Penyadapan karet, mungkin hal yang familiar, namun juga asing bagi saya. Mungkin lebih tepatnya, familiar di telinga saya, namun asing di mata saya. Artinya? Artinya saya tidak pernah melihat proses penyadapan pohon karet. Nah, kebetulan kali ini saya dan beberapa rekan lainnya mendapat tugas untuk training menyadap pohon karet.
Bagai bertemu hal asing, wajar saja kalau kita akan kaget di awal. Begitu pula dengan saya saat pertama mendengar prosedur kerja tentang penyadapan pohon karet. Gendeng, penyadapan pohon karet yang baik ternyata dilakukan di pagi buta. “Wayae wong turu, kene nyadap?”, itu yang ada di pikiran saya saat itu. Alhasil, di hari yang masih terlalu pagi itu kami berangkat menuju ke lahan penyadapan.
 “Srak, srak, srak”, bunyi kasar kulit kayu pohon karet yang teriris oleh pisau sadap para penyadap mungkin adalah satu-satunya teman selain cahaya lampu senter saat penyadapan berlangsung. Gendengnya lagi, lahan yang dipercayakan pada tiap-tiap penyadap cukup luas.
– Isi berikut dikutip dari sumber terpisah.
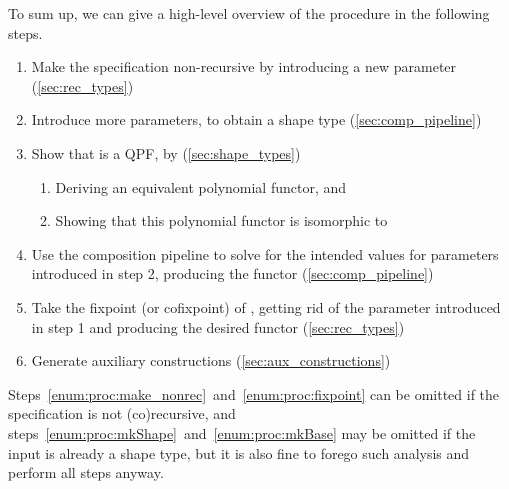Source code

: To sum up, we can give a high-level overview of the procedure in the following steps.
\begin{enumerate}
  \item\label{enum:proc:make_nonrec}
    Make the specification non-recursive by introducing a new parameter (\cref{sec:rec_types})
  \item\label{enum:proc:mkShape} 
    Introduce more parameters, to obtain a shape type  (\cref{sec:comp_pipeline})
  \item\label{enum:proc:mkQpf} 
    Show that  is a QPF, by (\cref{sec:shape_types})
        \begin{enumerate}
          \item Deriving an equivalent polynomial functor, and
          \item Showing that this polynomial functor is isomorphic to 
        \end{enumerate}
  \item\label{enum:proc:mkBase} 
    Use the composition pipeline to solve for the intended values for parameters introduced in step 2, producing the  functor (\cref{sec:comp_pipeline})
  \item\label{enum:proc:fixpoint} 
    Take the fixpoint (or cofixpoint) of , getting rid of the parameter introduced in step 1 
    and producing the desired functor (\cref{sec:rec_types})
  \item\label{enum:proc:aux} 
    Generate auxiliary constructions (\cref{sec:aux_constructions})
\end{enumerate}

Steps~\ref{enum:proc:make_nonrec}~and~\ref{enum:proc:fixpoint} can be omitted if the specification is not (co)recursive, and steps~\ref{enum:proc:mkShape}~and~\ref{enum:proc:mkBase} may be omitted
if the input is already a shape type, but it is also fine to forego such analysis and perform all steps anyway.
Jadi apa artinya? Artinya mereka akan terpisah cukup jauh antar penyadap. Artinya lagi mereka harus menyadap sendirian di lahan mereka masing-masing. Seperti yang saya bilang di awal, mereka hanya ditemani suara gesekan pisau dan cahaya lampu senter mereka. Sudah mending pakai senter, di jaman seperti ini, masih ada juga penyadap yang memakai obor untuk menemani mereka menyadap. Beginilah rutinitas warga di desa ini, desa Ranulogong, Lumajang, bangun di pagi buta demi mengais rupiah untuk menyokong kehidupan sehari-hari mereka.

 Baru menyelesaikan sepuluh pohon, saya sudah misuh-misuh, rasanya tangan ini sudah kaku. “Gendeng rek, nyadap tibak e angel”, batin saya saat itu. Padahal itu masih bukan apa-apa dibanding para penyadap yang sesungguhnya. Tentunya para penyadap bukan anak kemarin sore seperti saya yang sudah misuh-misuh dengan sepuluh pohon, para penyadap karet di sini sudah bekerja bertahun-tahun, bahkan ada juga yang sudah puluhan tahun menjadi penyadap, berteman dengan pohon karet milik perkebunan. 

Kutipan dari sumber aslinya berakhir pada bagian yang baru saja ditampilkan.